[What to produce]: What lines in the data below mention the string "with"? Copy them out.
-----
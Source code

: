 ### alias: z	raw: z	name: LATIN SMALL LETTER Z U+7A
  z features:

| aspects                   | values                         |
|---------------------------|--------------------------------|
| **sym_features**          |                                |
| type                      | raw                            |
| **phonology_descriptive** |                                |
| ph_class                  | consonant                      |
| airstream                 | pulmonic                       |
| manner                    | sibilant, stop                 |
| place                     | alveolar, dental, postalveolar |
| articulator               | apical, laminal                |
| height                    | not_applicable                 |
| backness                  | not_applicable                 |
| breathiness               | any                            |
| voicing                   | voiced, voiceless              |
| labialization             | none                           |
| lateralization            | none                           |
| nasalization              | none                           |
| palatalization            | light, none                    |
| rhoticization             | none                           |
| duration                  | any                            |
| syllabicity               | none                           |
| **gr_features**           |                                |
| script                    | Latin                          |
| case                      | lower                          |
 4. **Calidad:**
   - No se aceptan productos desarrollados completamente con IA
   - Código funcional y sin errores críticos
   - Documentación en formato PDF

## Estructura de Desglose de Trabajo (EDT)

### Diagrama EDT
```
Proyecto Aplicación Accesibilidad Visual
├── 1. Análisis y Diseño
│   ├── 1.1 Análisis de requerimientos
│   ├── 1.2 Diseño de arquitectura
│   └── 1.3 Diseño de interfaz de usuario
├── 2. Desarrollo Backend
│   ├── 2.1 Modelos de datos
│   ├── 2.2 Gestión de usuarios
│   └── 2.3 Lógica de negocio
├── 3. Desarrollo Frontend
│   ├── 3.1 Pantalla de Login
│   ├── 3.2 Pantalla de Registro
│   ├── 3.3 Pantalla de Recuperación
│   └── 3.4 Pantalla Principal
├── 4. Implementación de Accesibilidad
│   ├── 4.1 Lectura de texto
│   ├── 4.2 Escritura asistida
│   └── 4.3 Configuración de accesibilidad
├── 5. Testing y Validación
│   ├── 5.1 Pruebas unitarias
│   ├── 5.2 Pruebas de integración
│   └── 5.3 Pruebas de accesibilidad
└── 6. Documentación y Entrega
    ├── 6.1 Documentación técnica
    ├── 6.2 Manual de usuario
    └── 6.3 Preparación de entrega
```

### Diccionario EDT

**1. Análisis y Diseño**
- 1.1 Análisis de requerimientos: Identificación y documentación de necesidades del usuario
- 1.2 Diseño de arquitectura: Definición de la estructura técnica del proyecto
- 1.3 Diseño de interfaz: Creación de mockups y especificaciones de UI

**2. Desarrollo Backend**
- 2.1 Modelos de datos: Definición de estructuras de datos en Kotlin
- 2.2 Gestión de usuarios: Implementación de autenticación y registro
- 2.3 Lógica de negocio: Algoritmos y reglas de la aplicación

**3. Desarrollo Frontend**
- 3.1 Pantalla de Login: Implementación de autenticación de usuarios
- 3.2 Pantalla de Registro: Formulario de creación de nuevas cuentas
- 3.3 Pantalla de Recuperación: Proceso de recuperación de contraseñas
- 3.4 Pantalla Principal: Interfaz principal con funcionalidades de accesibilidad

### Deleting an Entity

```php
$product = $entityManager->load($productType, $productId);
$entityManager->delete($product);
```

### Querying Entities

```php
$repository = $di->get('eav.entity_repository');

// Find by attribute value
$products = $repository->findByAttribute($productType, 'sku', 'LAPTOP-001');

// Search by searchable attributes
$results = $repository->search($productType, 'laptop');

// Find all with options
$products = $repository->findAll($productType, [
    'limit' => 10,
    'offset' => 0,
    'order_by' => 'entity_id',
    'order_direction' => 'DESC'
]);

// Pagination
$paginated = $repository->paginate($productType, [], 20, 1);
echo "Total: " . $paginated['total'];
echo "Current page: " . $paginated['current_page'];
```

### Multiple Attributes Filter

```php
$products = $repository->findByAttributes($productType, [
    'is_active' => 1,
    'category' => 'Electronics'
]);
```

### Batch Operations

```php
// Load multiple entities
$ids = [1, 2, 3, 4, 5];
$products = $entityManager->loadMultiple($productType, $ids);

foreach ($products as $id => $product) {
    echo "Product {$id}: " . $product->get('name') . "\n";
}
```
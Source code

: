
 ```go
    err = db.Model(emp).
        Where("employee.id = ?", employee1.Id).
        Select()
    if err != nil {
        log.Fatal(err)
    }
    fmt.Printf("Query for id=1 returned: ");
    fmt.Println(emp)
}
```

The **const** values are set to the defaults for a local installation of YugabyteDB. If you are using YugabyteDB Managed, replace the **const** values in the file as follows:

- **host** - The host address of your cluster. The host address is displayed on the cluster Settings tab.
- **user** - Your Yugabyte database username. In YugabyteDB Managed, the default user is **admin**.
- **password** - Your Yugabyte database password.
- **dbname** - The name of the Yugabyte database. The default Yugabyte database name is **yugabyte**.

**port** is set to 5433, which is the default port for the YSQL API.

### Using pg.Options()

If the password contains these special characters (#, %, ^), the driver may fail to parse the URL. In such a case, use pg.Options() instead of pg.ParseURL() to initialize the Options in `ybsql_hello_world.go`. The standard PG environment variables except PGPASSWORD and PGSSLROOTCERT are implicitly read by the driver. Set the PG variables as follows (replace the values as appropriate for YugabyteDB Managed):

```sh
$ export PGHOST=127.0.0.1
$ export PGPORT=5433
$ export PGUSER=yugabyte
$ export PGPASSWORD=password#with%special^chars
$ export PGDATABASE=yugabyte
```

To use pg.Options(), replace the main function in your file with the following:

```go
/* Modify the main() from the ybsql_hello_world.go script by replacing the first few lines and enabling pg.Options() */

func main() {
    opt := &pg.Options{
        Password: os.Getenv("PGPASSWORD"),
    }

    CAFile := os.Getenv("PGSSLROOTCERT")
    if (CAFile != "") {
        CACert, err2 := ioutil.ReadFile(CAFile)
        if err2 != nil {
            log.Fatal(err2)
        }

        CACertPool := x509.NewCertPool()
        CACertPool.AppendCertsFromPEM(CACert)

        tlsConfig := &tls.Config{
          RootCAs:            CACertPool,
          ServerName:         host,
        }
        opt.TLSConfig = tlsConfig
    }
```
-----
[Answer to the exercise]:
// Find all with options
$ export PGPASSWORD=password#with%special^chars
To use pg.Options(), replace the main function in your file with the following:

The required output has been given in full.